Schon während der Proteste in Genua und direkt danach, zog ein Sturm der Empörung durch alle „links-alternativen“ Zusammenhänge, bei manchen folgte die Wut, spätestens als klar wurde, welches Ausmaß die staatliche Gewalt hatte. In ganz Europa gab es in unzähligen Städten und wahrscheinlich vor den meisten italienischen Botschaften und Konsulaten Demonstrationen und Kundgebungen. Es folgte eine Welle der Solidarität mit den Inhaftierten und von staatlicher Repression Betroffenen. Heute ist das Interesse an den Prozessen innerhalb der Linken in Italien und erst recht außerhalb der italienischen Staatsgrenzen doch sehr gering. Der Unterstützerkreis ist eine personell gleich bleibende Gruppe. Wie konnte es passieren, dass die Erinnerung so schnell verblasste? Eine Erklärung ist sicher die betriebene Spaltungspolitik, der nicht klar genug entgegengetreten wurde! Solidarität nur für „unsere guten“ Demonstranten, die unschuldig misshandelt wurden?

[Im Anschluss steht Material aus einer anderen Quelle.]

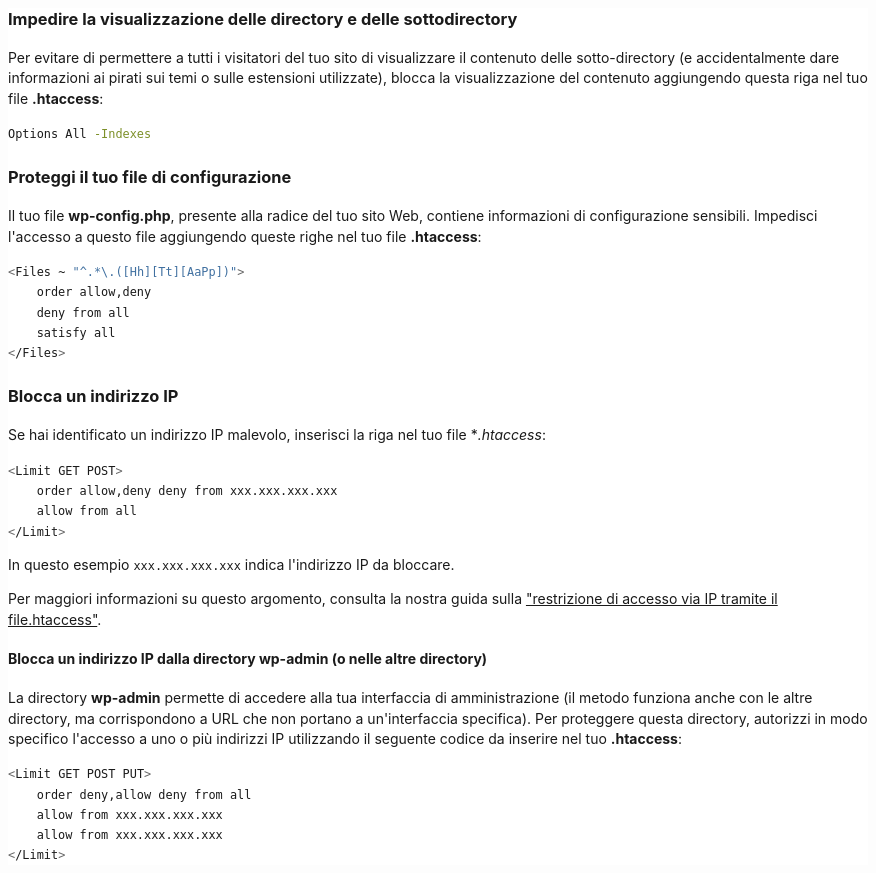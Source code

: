 ### Impedire la visualizzazione delle directory e delle sottodirectory

Per evitare di permettere a tutti i visitatori del tuo sito di visualizzare il contenuto delle sotto-directory (e accidentalmente dare informazioni ai pirati sui temi o sulle estensioni utilizzate), blocca la visualizzazione del contenuto aggiungendo questa riga nel tuo file **.htaccess**:

```bash
Options All -Indexes
```

### Proteggi il tuo file di configurazione

Il tuo file **wp-config.php**, presente alla radice del tuo sito Web, contiene informazioni di configurazione sensibili. Impedisci l'accesso a questo file aggiungendo queste righe nel tuo file **.htaccess**:

```bash
<Files ~ "^.*\.([Hh][Tt][AaPp])">
    order allow,deny
    deny from all
    satisfy all
</Files>
```

### Blocca un indirizzo IP

Se hai identificato un indirizzo IP malevolo, inserisci la riga nel tuo file **.htaccess*:

```bash
<Limit GET POST>
    order allow,deny deny from xxx.xxx.xxx.xxx
    allow from all
</Limit>
```

In questo esempio `xxx.xxx.xxx.xxx` indica l'indirizzo IP da bloccare.

Per maggiori informazioni su questo argomento, consulta la nostra guida sulla ["restrizione di accesso via IP tramite il file.htaccess"](https://docs.ovh.com/it/hosting/htaccess_how_to_block_a_specific_ip_address_from_accessing_your_website/).

#### Blocca un indirizzo IP dalla directory wp-admin (o nelle altre directory)

La directory **wp-admin** permette di accedere alla tua interfaccia di amministrazione (il metodo funziona anche con le altre directory, ma corrispondono a URL che non portano a un'interfaccia specifica). Per proteggere questa directory, autorizzi in modo specifico l'accesso a uno o più indirizzi IP utilizzando il seguente codice da inserire nel tuo **.htaccess**:

```bash
<Limit GET POST PUT>
    order deny,allow deny from all
    allow from xxx.xxx.xxx.xxx
    allow from xxx.xxx.xxx.xxx
</Limit>
```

Auf den Straßen Genuas wurde nicht unterschieden zwischen den unterschiedlichen politischen Spektren bevor draufgeschlagen wurde. Es war egal ob Mensch schwarz, weiß oder pinkandsilver trug. Es war ein Angriff auf unser Recht unsereMeinung zu äußern, auf unsere Rechte als Menschen, für den allein die italienische Regierung, Polizia und Carabinieri, als Handlanger der zutiefst undemokratischen Politik der G8 verantwortlich sind. Wir sollten uns nicht fragen, was genau die 25 getan haben, sondern warum sie es getan haben! Wir sind das Gedächtnis an die Ereignisse von Genua. Wir werden es schaffen, dass die Revolte von Genua nicht, wie sich das viele wünschen, die für die Verbrechen verantwortlich sind, in der Geschichtslosigkeit des Kapitalismus versinkt. Sorgen wir dafür, dass es als das was es war, einer Revolte gegen das Aufheben von Menschenrechten, in unsere Geschichte eingeht.
La memoria e` un ingranaggio colletivo! Freiheit für die 25 Menschen vor italienischen Gerichten! Solidarität mit allen Opfern der Repression!